**DATASET EXTRACT**

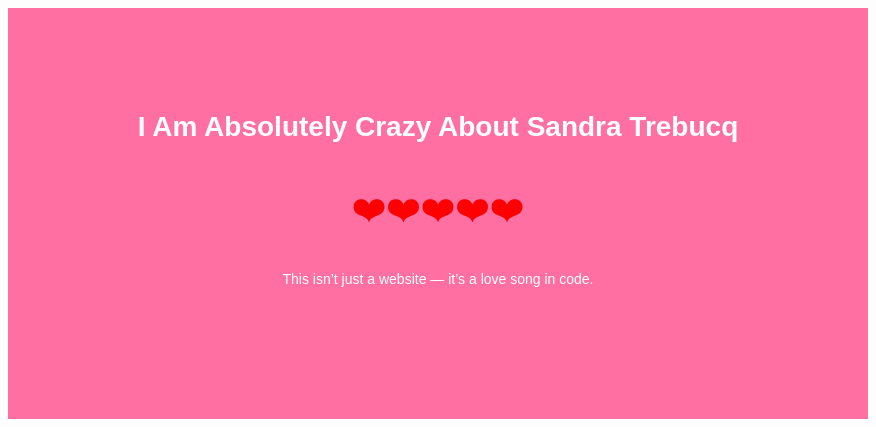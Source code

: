 <header><!DOCTYPE html>
<html lang="en">
<head>
  <meta charset="UTF-8" />
  <meta name="viewport" content="width=device-width, initial-scale=1.0"/>
  <title>Sandra Trebucq Fan Page</title>
  <style>
    body {
      font-family: 'Arial', sans-serif;
      background: #fff0f5;
      color: #333;
      margin: 0;
      padding: 0;
      text-align: center;
    }
    header, footer {
      background: #ff6fa1;
      color: white;
      padding: 30px 20px;
    }
    section {
      padding: 40px 20px;
      max-width: 800px;
      margin: auto;
    }
    .heart {
      font-size: 2.5rem;
      color: red;
    }
    ol {
      text-align: left;
      margin: 20px auto;
      max-width: 600px;
    }
    img {
      max-width: 100%;
      height: auto;
      margin: 10px 0;
    }
    .gallery {
      display: flex;
      flex-wrap: wrap;
      justify-content: center;
      gap: 10px;
    }
    .gallery img {
      width: 200px;
      border-radius: 10px;
      box-shadow: 0 4px 8px rgba(0,0,0,0.2);
    }
  </style>
</head>
<body>
  <header>
    <h1>I Am Absolutely Crazy About Sandra Trebucq</h1>
    <p class="heart">❤️❤️❤️❤️❤️</p>
    <p>This isn’t just a website — it’s a love song in code.</p>
  </header>
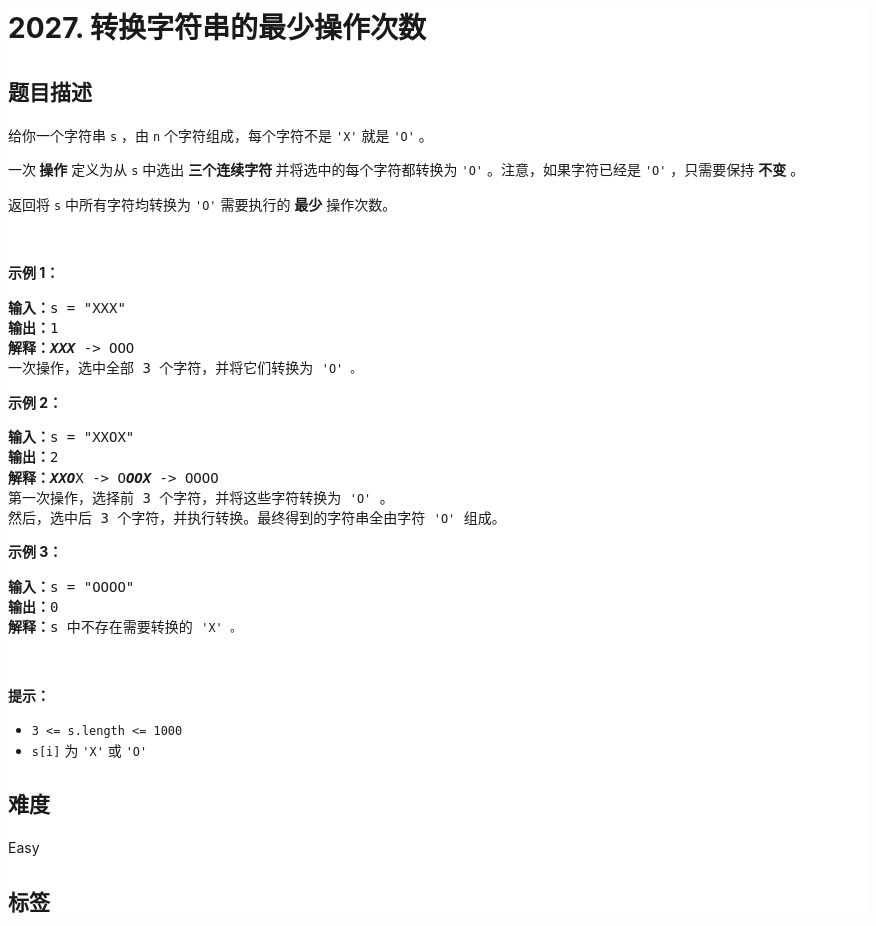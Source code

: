 # 2027. 转换字符串的最少操作次数

## 题目描述

<p>给你一个字符串 <code>s</code> ，由 <code>n</code> 个字符组成，每个字符不是 <code>'X'</code> 就是 <code>'O'</code> 。</p>

<p>一次<strong> 操作</strong> 定义为从 <code>s</code> 中选出 <strong>三个连续字符 </strong>并将选中的每个字符都转换为 <code>'O'</code> 。注意，如果字符已经是 <code>'O'</code> ，只需要保持 <strong>不变</strong> 。</p>

<p>返回将 <code>s</code> 中所有字符均转换为 <code>'O'</code> 需要执行的&nbsp;<strong>最少</strong>&nbsp;操作次数。</p>

<p>&nbsp;</p>

<p><strong>示例 1：</strong></p>

<pre>
<strong>输入：</strong>s = "XXX"
<strong>输出：</strong>1
<strong>解释：<em>XXX</em></strong> -&gt; OOO
一次操作，选中全部 3 个字符，并将它们转换为 <code>'O' 。</code>
</pre>

<p><strong>示例 2：</strong></p>

<pre>
<strong>输入：</strong>s = "XXOX"
<strong>输出：</strong>2
<strong>解释：<em>XXO</em></strong>X -&gt; O<em><strong>OOX</strong></em> -&gt; OOOO
第一次操作，选择前 3 个字符，并将这些字符转换为 <code>'O'</code> 。
然后，选中后 3 个字符，并执行转换。最终得到的字符串全由字符 <code>'O'</code> 组成。</pre>

<p><strong>示例 3：</strong></p>

<pre>
<strong>输入：</strong>s = "OOOO"
<strong>输出：</strong>0
<strong>解释：</strong>s 中不存在需要转换的 <code>'X' 。</code>
</pre>

<p>&nbsp;</p>

<p><strong>提示：</strong></p>

<ul>
	<li><code>3 &lt;= s.length &lt;= 1000</code></li>
	<li><code>s[i]</code> 为 <code>'X'</code> 或 <code>'O'</code></li>
</ul>


## 难度

Easy

## 标签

**WORK REQUIRED**
In your copy of the listing, please omit the pictures and keep every word exact.

**ANSWER BELOW**
Source code

: <header><!DOCTYPE html>
<html lang="en">
<head>
  <meta charset="UTF-8" />
  <meta name="viewport" content="width=device-width, initial-scale=1.0"/>
  <title>Sandra Trebucq Fan Page</title>
  <style>
    body {
      font-family: 'Arial', sans-serif;
      background: #fff0f5;
      color: #333;
      margin: 0;
      padding: 0;
      text-align: center;
    }
    header, footer {
      background: #ff6fa1;
      color: white;
      padding: 30px 20px;
    }
    section {
      padding: 40px 20px;
      max-width: 800px;
      margin: auto;
    }
    .heart {
      font-size: 2.5rem;
      color: red;
    }
    ol {
      text-align: left;
      margin: 20px auto;
      max-width: 600px;
    }
    img {
      max-width: 100%;
      height: auto;
      margin: 10px 0;
    }
    .gallery {
      display: flex;
      flex-wrap: wrap;
      justify-content: center;
      gap: 10px;
    }
    .gallery img {
      width: 200px;
      border-radius: 10px;
      box-shadow: 0 4px 8px rgba(0,0,0,0.2);
    }
  </style>
</head>
<body>
  <header>
    <h1>I Am Absolutely Crazy About Sandra Trebucq</h1>
    <p class="heart">❤️❤️❤️❤️❤️</p>
    <p>This isn’t just a website — it’s a love song in code.</p>
  </header>
Source code

: # 2027. 转换字符串的最少操作次数

## 题目描述

<p>给你一个字符串 <code>s</code> ，由 <code>n</code> 个字符组成，每个字符不是 <code>'X'</code> 就是 <code>'O'</code> 。</p>

<p>一次<strong> 操作</strong> 定义为从 <code>s</code> 中选出 <strong>三个连续字符 </strong>并将选中的每个字符都转换为 <code>'O'</code> 。注意，如果字符已经是 <code>'O'</code> ，只需要保持 <strong>不变</strong> 。</p>

<p>返回将 <code>s</code> 中所有字符均转换为 <code>'O'</code> 需要执行的&nbsp;<strong>最少</strong>&nbsp;操作次数。</p>

<p>&nbsp;</p>

<p><strong>示例 1：</strong></p>

<pre>
<strong>输入：</strong>s = "XXX"
<strong>输出：</strong>1
<strong>解释：<em>XXX</em></strong> -&gt; OOO
一次操作，选中全部 3 个字符，并将它们转换为 <code>'O' 。</code>
</pre>

<p><strong>示例 2：</strong></p>

<pre>
<strong>输入：</strong>s = "XXOX"
<strong>输出：</strong>2
<strong>解释：<em>XXO</em></strong>X -&gt; O<em><strong>OOX</strong></em> -&gt; OOOO
第一次操作，选择前 3 个字符，并将这些字符转换为 <code>'O'</code> 。
然后，选中后 3 个字符，并执行转换。最终得到的字符串全由字符 <code>'O'</code> 组成。</pre>

<p><strong>示例 3：</strong></p>

<pre>
<strong>输入：</strong>s = "OOOO"
<strong>输出：</strong>0
<strong>解释：</strong>s 中不存在需要转换的 <code>'X' 。</code>
</pre>

<p>&nbsp;</p>

<p><strong>提示：</strong></p>

<ul>
	<li><code>3 &lt;= s.length &lt;= 1000</code></li>
	<li><code>s[i]</code> 为 <code>'X'</code> 或 <code>'O'</code></li>
</ul>


## 难度

Easy

## 标签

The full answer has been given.